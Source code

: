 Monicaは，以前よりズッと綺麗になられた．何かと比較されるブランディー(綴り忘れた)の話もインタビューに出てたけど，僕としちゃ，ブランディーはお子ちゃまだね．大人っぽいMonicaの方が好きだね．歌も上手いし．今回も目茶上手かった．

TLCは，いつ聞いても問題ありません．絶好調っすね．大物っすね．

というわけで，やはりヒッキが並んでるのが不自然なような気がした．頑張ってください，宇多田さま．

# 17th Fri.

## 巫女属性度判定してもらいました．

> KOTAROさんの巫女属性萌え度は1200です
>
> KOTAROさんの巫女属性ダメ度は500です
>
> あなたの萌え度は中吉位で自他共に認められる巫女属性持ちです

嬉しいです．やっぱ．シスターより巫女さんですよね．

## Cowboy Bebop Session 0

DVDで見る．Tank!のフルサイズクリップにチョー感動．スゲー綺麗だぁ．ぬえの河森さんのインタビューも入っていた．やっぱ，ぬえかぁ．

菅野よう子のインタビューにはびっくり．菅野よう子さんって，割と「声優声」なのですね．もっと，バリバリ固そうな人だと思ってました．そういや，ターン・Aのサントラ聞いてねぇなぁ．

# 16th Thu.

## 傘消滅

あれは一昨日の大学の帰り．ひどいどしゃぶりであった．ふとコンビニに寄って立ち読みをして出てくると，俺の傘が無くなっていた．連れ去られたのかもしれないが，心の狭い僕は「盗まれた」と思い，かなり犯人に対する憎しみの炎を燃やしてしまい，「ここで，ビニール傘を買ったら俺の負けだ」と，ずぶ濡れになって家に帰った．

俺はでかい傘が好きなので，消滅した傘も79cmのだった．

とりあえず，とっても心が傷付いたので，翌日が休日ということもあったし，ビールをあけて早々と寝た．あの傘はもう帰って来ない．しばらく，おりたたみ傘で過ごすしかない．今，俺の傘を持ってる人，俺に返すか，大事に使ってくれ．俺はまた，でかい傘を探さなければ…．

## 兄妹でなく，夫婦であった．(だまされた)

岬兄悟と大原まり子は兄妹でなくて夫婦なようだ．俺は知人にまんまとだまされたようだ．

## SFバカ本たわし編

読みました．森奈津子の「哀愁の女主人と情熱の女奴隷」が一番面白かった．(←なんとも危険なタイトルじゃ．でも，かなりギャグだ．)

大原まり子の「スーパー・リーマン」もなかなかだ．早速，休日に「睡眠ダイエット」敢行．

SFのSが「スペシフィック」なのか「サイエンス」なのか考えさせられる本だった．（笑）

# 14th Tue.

**ASSIGNMENT**.
Using the records above, please retype only the run of lines from the line holding "## Cowboy Bebop Session 0" through the last line, both ends included.

**RESULT**.
## Cowboy Bebop Session 0

DVDで見る．Tank!のフルサイズクリップにチョー感動．スゲー綺麗だぁ．ぬえの河森さんのインタビューも入っていた．やっぱ，ぬえかぁ．

菅野よう子のインタビューにはびっくり．菅野よう子さんって，割と「声優声」なのですね．もっと，バリバリ固そうな人だと思ってました．そういや，ターン・Aのサントラ聞いてねぇなぁ．

# 16th Thu.

## 傘消滅

あれは一昨日の大学の帰り．ひどいどしゃぶりであった．ふとコンビニに寄って立ち読みをして出てくると，俺の傘が無くなっていた．連れ去られたのかもしれないが，心の狭い僕は「盗まれた」と思い，かなり犯人に対する憎しみの炎を燃やしてしまい，「ここで，ビニール傘を買ったら俺の負けだ」と，ずぶ濡れになって家に帰った．

俺はでかい傘が好きなので，消滅した傘も79cmのだった．

とりあえず，とっても心が傷付いたので，翌日が休日ということもあったし，ビールをあけて早々と寝た．あの傘はもう帰って来ない．しばらく，おりたたみ傘で過ごすしかない．今，俺の傘を持ってる人，俺に返すか，大事に使ってくれ．俺はまた，でかい傘を探さなければ…．

## 兄妹でなく，夫婦であった．(だまされた)

岬兄悟と大原まり子は兄妹でなくて夫婦なようだ．俺は知人にまんまとだまされたようだ．

## SFバカ本たわし編

読みました．森奈津子の「哀愁の女主人と情熱の女奴隷」が一番面白かった．(←なんとも危険なタイトルじゃ．でも，かなりギャグだ．)

大原まり子の「スーパー・リーマン」もなかなかだ．早速，休日に「睡眠ダイエット」敢行．

SFのSが「スペシフィック」なのか「サイエンス」なのか考えさせられる本だった．（笑）

# 14th Tue.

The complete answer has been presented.